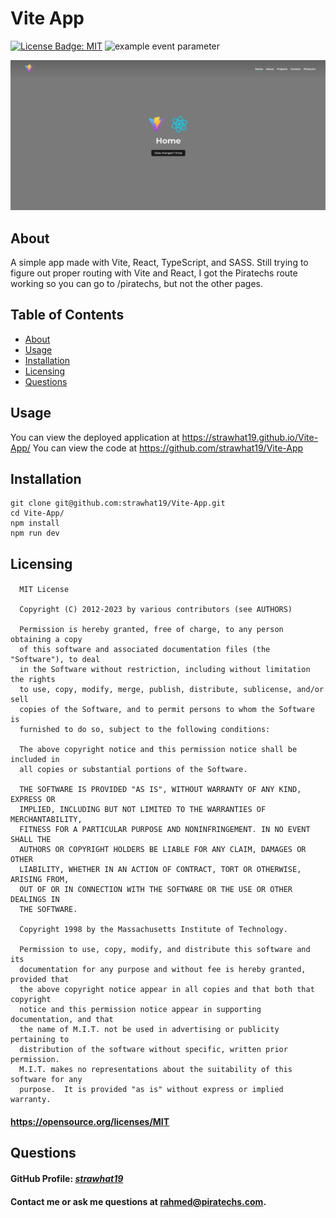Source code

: # Vite App

[![License Badge: MIT](https://img.shields.io/badge/License-MIT-blue.svg)](https://opensource.org/licenses/MIT)
![example event parameter](https://github.com/github/docs/actions/workflows/main.yml/badge.svg?event=push)

![Screenshot of Application](./src/assets/v1.0.png)

## About
A simple app made with Vite, React, TypeScript, and SASS. Still trying to figure out proper routing with Vite and React, I got the Piratechs route working so you can go to /piratechs, but not the other pages. 

## Table of Contents  
* [About](#about)
* [Usage](#usage)
* [Installation](#installation)
* [Licensing](#licensing)
* [Questions](#questions)

## Usage
You can view the deployed application at https://strawhat19.github.io/Vite-App/
You can view the code at https://github.com/strawhat19/Vite-App

## Installation
```
git clone git@github.com:strawhat19/Vite-App.git
cd Vite-App/
npm install
npm run dev
```

## Licensing
#### 
      MIT License

      Copyright (C) 2012-2023 by various contributors (see AUTHORS)

      Permission is hereby granted, free of charge, to any person obtaining a copy
      of this software and associated documentation files (the "Software"), to deal
      in the Software without restriction, including without limitation the rights
      to use, copy, modify, merge, publish, distribute, sublicense, and/or sell
      copies of the Software, and to permit persons to whom the Software is
      furnished to do so, subject to the following conditions:

      The above copyright notice and this permission notice shall be included in
      all copies or substantial portions of the Software.

      THE SOFTWARE IS PROVIDED "AS IS", WITHOUT WARRANTY OF ANY KIND, EXPRESS OR
      IMPLIED, INCLUDING BUT NOT LIMITED TO THE WARRANTIES OF MERCHANTABILITY,
      FITNESS FOR A PARTICULAR PURPOSE AND NONINFRINGEMENT. IN NO EVENT SHALL THE
      AUTHORS OR COPYRIGHT HOLDERS BE LIABLE FOR ANY CLAIM, DAMAGES OR OTHER
      LIABILITY, WHETHER IN AN ACTION OF CONTRACT, TORT OR OTHERWISE, ARISING FROM,
      OUT OF OR IN CONNECTION WITH THE SOFTWARE OR THE USE OR OTHER DEALINGS IN
      THE SOFTWARE.
      
      Copyright 1998 by the Massachusetts Institute of Technology.

      Permission to use, copy, modify, and distribute this software and its
      documentation for any purpose and without fee is hereby granted, provided that
      the above copyright notice appear in all copies and that both that copyright
      notice and this permission notice appear in supporting documentation, and that
      the name of M.I.T. not be used in advertising or publicity pertaining to
      distribution of the software without specific, written prior permission.
      M.I.T. makes no representations about the suitability of this software for any
      purpose.  It is provided "as is" without express or implied warranty.
#### https://opensource.org/licenses/MIT

## Questions
#### GitHub Profile: [*strawhat19*](https://github.com/strawhat19)
#### Contact me or ask me questions at [rahmed@piratechs.com](mailto:rahmed@piratechs.com).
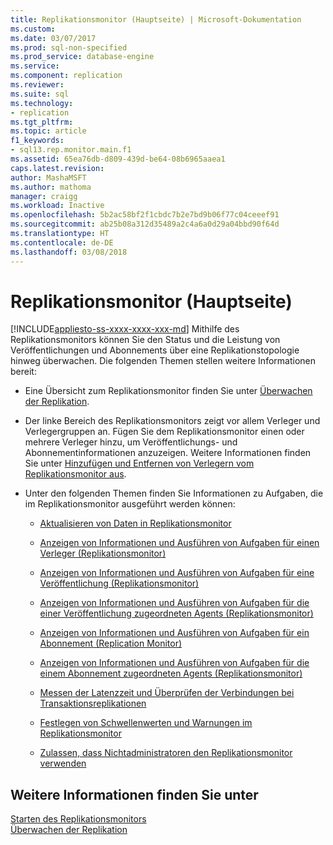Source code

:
 ```yaml
---
title: Replikationsmonitor (Hauptseite) | Microsoft-Dokumentation
ms.custom: 
ms.date: 03/07/2017
ms.prod: sql-non-specified
ms.prod_service: database-engine
ms.service: 
ms.component: replication
ms.reviewer: 
ms.suite: sql
ms.technology:
- replication
ms.tgt_pltfrm: 
ms.topic: article
f1_keywords:
- sql13.rep.monitor.main.f1
ms.assetid: 65ea76db-d809-439d-be64-08b6965aaea1
caps.latest.revision: 
author: MashaMSFT
ms.author: mathoma
manager: craigg
ms.workload: Inactive
ms.openlocfilehash: 5b2ac58bf2f1cbdc7b2e7bd9b06f77c04ceeef91
ms.sourcegitcommit: ab25b08a312d35489a2c4a6a0d29a04bbd90f64d
ms.translationtype: HT
ms.contentlocale: de-DE
ms.lasthandoff: 03/08/2018
---
```

# <a name="replication-monitor-main-page"></a>Replikationsmonitor (Hauptseite)
[!INCLUDE[appliesto-ss-xxxx-xxxx-xxx-md](../../includes/appliesto-ss-xxxx-xxxx-xxx-md.md)]
  Mithilfe des Replikationsmonitors können Sie den Status und die Leistung von Veröffentlichungen und Abonnements über eine Replikationstopologie hinweg überwachen. Die folgenden Themen stellen weitere Informationen bereit:  
  
-   Eine Übersicht zum Replikationsmonitor finden Sie unter [Überwachen der Replikation](../../relational-databases/replication/monitor/monitoring-replication-overview.md).  
  
-   Der linke Bereich des Replikationsmonitors zeigt vor allem Verleger und Verlegergruppen an. Fügen Sie dem Replikationsmonitor einen oder mehrere Verleger hinzu, um Veröffentlichungs- und Abonnementinformationen anzuzeigen. Weitere Informationen finden Sie unter [Hinzufügen und Entfernen von Verlegern vom Replikationsmonitor aus](../../relational-databases/replication/monitor/add-and-remove-publishers-from-replication-monitor.md).  
  
-   Unter den folgenden Themen finden Sie Informationen zu Aufgaben, die im Replikationsmonitor ausgeführt werden können:  
  
    -   [Aktualisieren von Daten in Replikationsmonitor](../../relational-databases/replication/monitor/refresh-data-in-replication-monitor.md)  
  
    -   [Anzeigen von Informationen und Ausführen von Aufgaben für einen Verleger &#40;Replikationsmonitor&#41;](../../relational-databases/replication/monitor/view-information-and-perform-tasks-for-a-publisher-replication-monitor.md)  
  
    -   [Anzeigen von Informationen und Ausführen von Aufgaben für eine Veröffentlichung &#40;Replikationsmonitor&#41;](../../relational-databases/replication/monitor/view-information-and-perform-tasks-for-a-publication-replication-monitor.md)  
  
    -   [Anzeigen von Informationen und Ausführen von Aufgaben für die einer Veröffentlichung zugeordneten Agents &#40;Replikationsmonitor&#41;](../../relational-databases/replication/monitor/view-information-and-perform-tasks-for-publication-agents.md)  
  
    -   [Anzeigen von Informationen und Ausführen von Aufgaben für ein Abonnement &#40;Replication Monitor&#41;](../../relational-databases/replication/monitor/view-information-and-perform-tasks-for-a-subscription-replication-monitor.md)  
  
    -   [Anzeigen von Informationen und Ausführen von Aufgaben für die einem Abonnement zugeordneten Agents &#40;Replikationsmonitor&#41;](../../relational-databases/replication/monitor/view-information-and-perform-tasks-for-subscription-agents.md)  
  
    -   [Messen der Latenzzeit und Überprüfen der Verbindungen bei Transaktionsreplikationen](../../relational-databases/replication/monitor/measure-latency-and-validate-connections-for-transactional-replication.md)  
  
    -   [Festlegen von Schwellenwerten und Warnungen im Replikationsmonitor](../../relational-databases/replication/monitor/set-thresholds-and-warnings-in-replication-monitor.md)  
  
    -   [Zulassen, dass Nichtadministratoren den Replikationsmonitor verwenden](../../relational-databases/replication/monitor/allow-non-administrators-to-use-replication-monitor.md)  
  
## <a name="see-also"></a>Weitere Informationen finden Sie unter  
 [Starten des Replikationsmonitors](../../relational-databases/replication/monitor/start-the-replication-monitor.md)   
 [Überwachen der Replikation](../../relational-databases/replication/monitor/monitoring-replication-overview.md)  
  
  
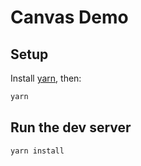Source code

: # Canvas Demo

## Setup

Install [yarn](https://yarnpkg.com/en/), then:

```bash
yarn
```

## Run the dev server

```bash
yarn install
```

------------------------

- [Task prompt]: Leave out every line above except those from the line with "in the Software" up to and including the line with "OUT OF OR IN", and copy those exactly.

- [Worked solution]:
      in the Software without restriction, including without limitation the rights
      to use, copy, modify, merge, publish, distribute, sublicense, and/or sell
      copies of the Software, and to permit persons to whom the Software is
      furnished to do so, subject to the following conditions:

      The above copyright notice and this permission notice shall be included in
      all copies or substantial portions of the Software.

      THE SOFTWARE IS PROVIDED "AS IS", WITHOUT WARRANTY OF ANY KIND, EXPRESS OR
      IMPLIED, INCLUDING BUT NOT LIMITED TO THE WARRANTIES OF MERCHANTABILITY,
      FITNESS FOR A PARTICULAR PURPOSE AND NONINFRINGEMENT. IN NO EVENT SHALL THE
      AUTHORS OR COPYRIGHT HOLDERS BE LIABLE FOR ANY CLAIM, DAMAGES OR OTHER
      LIABILITY, WHETHER IN AN ACTION OF CONTRACT, TORT OR OTHERWISE, ARISING FROM,
      OUT OF OR IN CONNECTION WITH THE SOFTWARE OR THE USE OR OTHER DEALINGS IN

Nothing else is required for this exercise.